One of these unusual events is the Taungbyone Nat Festival, which is held near Mandalay every August (or thereabouts ).  This festival is known as the major gathering spot for spiritual mediums based on an ancient legend involving two Indian brothers. The cult of the nats is Myanmar's ancient animist religion.

Hundreds of mediums ( known as Nat-Kadaw) and thousands of pilgrims come once a year to Taung Byone, to commemorate the brothers' spirits. It is the most impressive Nat (spirits) festival in Myanmar. The Nats are spirits worshipped in Myanmar in conjunction with Buddhism. There are 37 spirits of  human beings who met violent deaths according to the legends.

It's certainly one of the festivals I plan photographing at some point (it has been on my bucket list for quite some time), especially as it's similar (as far as the involvement of transgender mediums) to the worship of Mother Goddess (Đạo Mẫu) that I'm hopeful to be soon photographing in Vietnam.

On Roads & Kingdoms, which is a popular and independent journal of food, politics, travel and culture, I chanced on the work of photographer Andrew Stanbridge on the Taungbyone Nat Festival, and which is titled Sauced Spirits; a remarkable and an in-your-face photo essay on this event, and on the people who attend it.

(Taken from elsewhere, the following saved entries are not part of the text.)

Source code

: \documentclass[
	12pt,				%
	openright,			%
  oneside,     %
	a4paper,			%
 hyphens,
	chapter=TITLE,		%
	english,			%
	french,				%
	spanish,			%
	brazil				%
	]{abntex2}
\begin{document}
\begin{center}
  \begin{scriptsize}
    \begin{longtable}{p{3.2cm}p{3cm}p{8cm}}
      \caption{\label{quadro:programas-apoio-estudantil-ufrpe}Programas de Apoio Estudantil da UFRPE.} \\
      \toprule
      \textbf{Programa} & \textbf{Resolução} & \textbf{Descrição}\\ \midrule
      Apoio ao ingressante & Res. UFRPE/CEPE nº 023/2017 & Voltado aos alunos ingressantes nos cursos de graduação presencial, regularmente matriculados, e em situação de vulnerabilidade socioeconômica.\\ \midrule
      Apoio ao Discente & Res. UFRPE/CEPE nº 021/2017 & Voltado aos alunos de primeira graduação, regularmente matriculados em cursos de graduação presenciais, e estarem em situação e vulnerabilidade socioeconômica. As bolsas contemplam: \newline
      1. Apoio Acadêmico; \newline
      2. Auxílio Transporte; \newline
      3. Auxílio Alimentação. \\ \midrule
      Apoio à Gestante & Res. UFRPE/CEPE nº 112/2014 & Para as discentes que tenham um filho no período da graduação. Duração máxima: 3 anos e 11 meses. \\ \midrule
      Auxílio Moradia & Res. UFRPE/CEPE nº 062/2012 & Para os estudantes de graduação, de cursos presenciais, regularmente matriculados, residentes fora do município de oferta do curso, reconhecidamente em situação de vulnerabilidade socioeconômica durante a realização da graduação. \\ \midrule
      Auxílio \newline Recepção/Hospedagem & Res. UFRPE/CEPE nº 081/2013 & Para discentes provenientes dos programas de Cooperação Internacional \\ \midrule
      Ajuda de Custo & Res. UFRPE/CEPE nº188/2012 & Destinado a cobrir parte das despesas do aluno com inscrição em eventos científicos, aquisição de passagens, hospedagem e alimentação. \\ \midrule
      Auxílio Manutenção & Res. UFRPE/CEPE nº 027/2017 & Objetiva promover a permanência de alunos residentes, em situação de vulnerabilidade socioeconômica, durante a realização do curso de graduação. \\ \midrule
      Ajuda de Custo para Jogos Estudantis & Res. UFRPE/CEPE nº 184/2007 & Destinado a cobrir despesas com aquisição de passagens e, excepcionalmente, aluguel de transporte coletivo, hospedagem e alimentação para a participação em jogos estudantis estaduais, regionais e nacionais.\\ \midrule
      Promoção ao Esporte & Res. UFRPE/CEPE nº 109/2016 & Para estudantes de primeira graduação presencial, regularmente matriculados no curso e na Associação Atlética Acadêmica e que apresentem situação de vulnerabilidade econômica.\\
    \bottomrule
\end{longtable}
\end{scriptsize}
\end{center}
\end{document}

Andrew Stanbridge has been traveling and photographing throughout Southeast Asia for the past ten years. He documented the continuing modernization of Thailand, Laos and Cambodia, and he has more recently concentrated on addressing the physical, emotional and cultural scars left from various wars fought in these countries. He has also started to photograph postcolonial communities on the islands of Sao Tome and Principe as well as creating a visual survey of Ethiopia beyond the well-known images of drought and starvation. Most recently, he was involved with image making in Syria. 

His work has been exhibited and published internationally and is held in several prominent collections. It has been supported by many grants and he frequently visits colleges and universities in America lecturing on the aftermath of war. 

PS. A couple of minor quibbles about the captioning: I'm not sure Burmese ladyboys are called kaoteys ; a term used in Thailand, and the popular stimulant used in Myanmar is betel nut, not beetle nut.)